Records from a data source
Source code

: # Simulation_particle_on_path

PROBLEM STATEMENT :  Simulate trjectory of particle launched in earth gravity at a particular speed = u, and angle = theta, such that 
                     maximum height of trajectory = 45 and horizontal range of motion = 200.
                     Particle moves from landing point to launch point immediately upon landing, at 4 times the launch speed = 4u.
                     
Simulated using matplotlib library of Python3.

**What is expected**
If a line in the records holds the string "speed", count it, and give only the total.

**Worked solution**
2